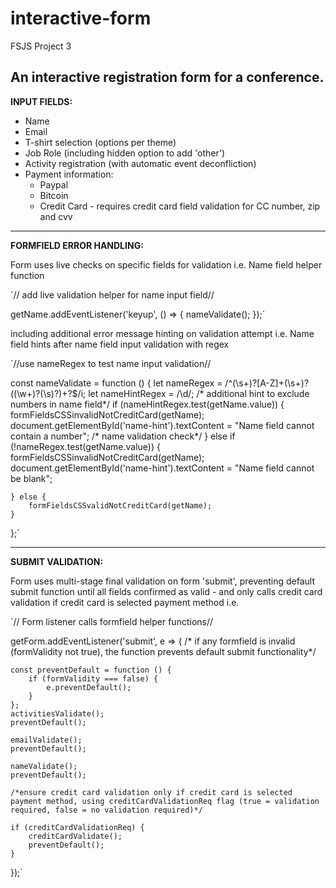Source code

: # interactive-form
 FSJS Project 3


An interactive registration form for a conference.
--------------------------------------------------
**INPUT FIELDS:**

* Name 
* Email
* T-shirt selection (options per theme)
* Job Role (including hidden option to add 'other')
* Activity registration (with automatic event deconfliction)
* Payment information:
    * Paypal
    * Bitcoin
    * Credit Card - requires credit card field validation for CC number, zip and cvv

--------------------------------------------------
**FORMFIELD ERROR HANDLING:**

Form uses live checks on specific fields for validation
i.e. Name field helper function

`// add live validation helper for name input field//

getName.addEventListener('keyup', () => {
    nameValidate();
});`

including additional error message hinting on validation attempt 
i.e. Name field hints after name field input validation with regex 

`//use nameRegex to test name input validation//

const nameValidate = function () {
    let nameRegex = /^(\s+)?[A-Z]+(\s+)?((\w+)?(\s)?)+?$/i;
    let nameHintRegex = /\d/;
    /* additional hint to exclude numbers in name field*/
    if (nameHintRegex.test(getName.value)) {
        formFieldsCSSinvalidNotCreditCard(getName);
        document.getElementById('name-hint').textContent = "Name field cannot contain a number";
    /* name validation check*/
    } else if (!nameRegex.test(getName.value)) {
        formFieldsCSSinvalidNotCreditCard(getName);
        document.getElementById('name-hint').textContent = "Name field cannot be blank";

    } else {
        formFieldsCSSvalidNotCreditCard(getName);
    }

};`

--------------------------------------------------

**SUBMIT VALIDATION:**

Form uses multi-stage final validation on form 'submit', preventing default submit function until all fields confirmed as valid - and only calls credit card validation if credit card is selected payment method
i.e.

`// Form listener calls formfield helper functions//

getForm.addEventListener('submit', e => {
    /* if any formfield is invalid (formValidity not true), the function prevents default submit functionality*/

    const preventDefault = function () {
        if (formValidity === false) {
            e.preventDefault();
        }
    };
    activitiesValidate();
    preventDefault();

    emailValidate();
    preventDefault();

    nameValidate();
    preventDefault();

    /*ensure credit card validation only if credit card is selected payment method, using creditCardValidationReq flag (true = validation required, false = no validation required)*/

    if (creditCardValidationReq) {
        creditCardValidate();
        preventDefault();
    }
});`
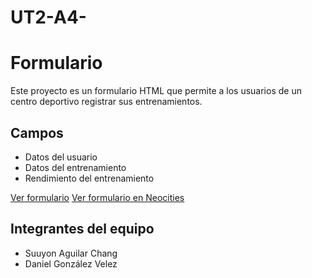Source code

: # UT2-A4-
# Formulario 

Este proyecto es un formulario HTML que permite a los usuarios de un centro deportivo registrar sus entrenamientos.

## Campos
- Datos del usuario
- Datos del entrenamiento
- Rendimiento del entrenamiento

[Ver formulario](https://susuaguilar.neocities.org/formulario/)
[Ver formulario en Neocities](danielgonzalezvelez.neocities.org/formulario/)

## Integrantes del equipo
- Suuyon Aguilar Chang
- Daniel González Velez
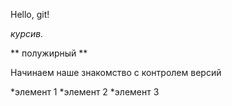 Hello, git!

*курсив.*

** полужирный **

Начинаем наше знакомство с контролем версий

*элемент 1
*элемент 2
*элемент 3
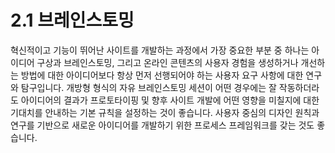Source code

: # 2.1 브레인스토밍

혁신적이고 기능이 뛰어난 사이트를 개발하는 과정에서 가장 중요한 부분 중 하나는 아이디어 구상과 브레인스토밍, 그리고 온라인 콘텐츠의 사용자 경험을 생성하거나 개선하는 방법에 대한 아이디어보다 항상 먼저 선행되어야 하는 사용자 요구 사항에 대한 연구와 탐구입니다. 개방형 형식의 자유 브레인스토밍 세션이 어떤 경우에는 잘 작동하더라도 아이디어의 결과가 프로토타이핑 및 향후 사이트 개발에 어떤 영향을 미칠지에 대한 기대치를 안내하는 기본 규칙을 설정하는 것이 좋습니다. 사용자 중심의 디자인 원칙과 연구를 기반으로 새로운 아이디어를 개발하기 위한 프로세스 프레임워크를 갖는 것도 좋습니다.
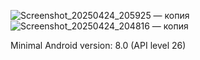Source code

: ![Screenshot_20250424_205925 — копия](https://github.com/user-attachments/assets/ef3bf1d3-54e4-402f-96bf-d86431071d3e)
![Screenshot_20250424_204816 — копия](https://github.com/user-attachments/assets/dec0b66a-a1e1-40cc-88e0-6e54d50719f4)

Minimal Android version: 8.0 (API level 26)
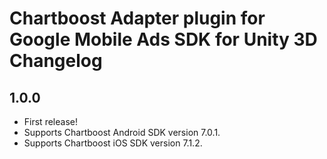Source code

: # Chartboost Adapter plugin for Google Mobile Ads SDK for Unity 3D Changelog

## 1.0.0
- First release!
- Supports Chartboost Android SDK version 7.0.1.
- Supports Chartboost iOS SDK version 7.1.2.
* * * *
Instructions for the task:
Using the listing above, report each line that mentions the word "Chartboost".

Answer to the problem:
: # Chartboost Adapter plugin for Google Mobile Ads SDK for Unity 3D Changelog
- Supports Chartboost Android SDK version 7.0.1.
- Supports Chartboost iOS SDK version 7.1.2.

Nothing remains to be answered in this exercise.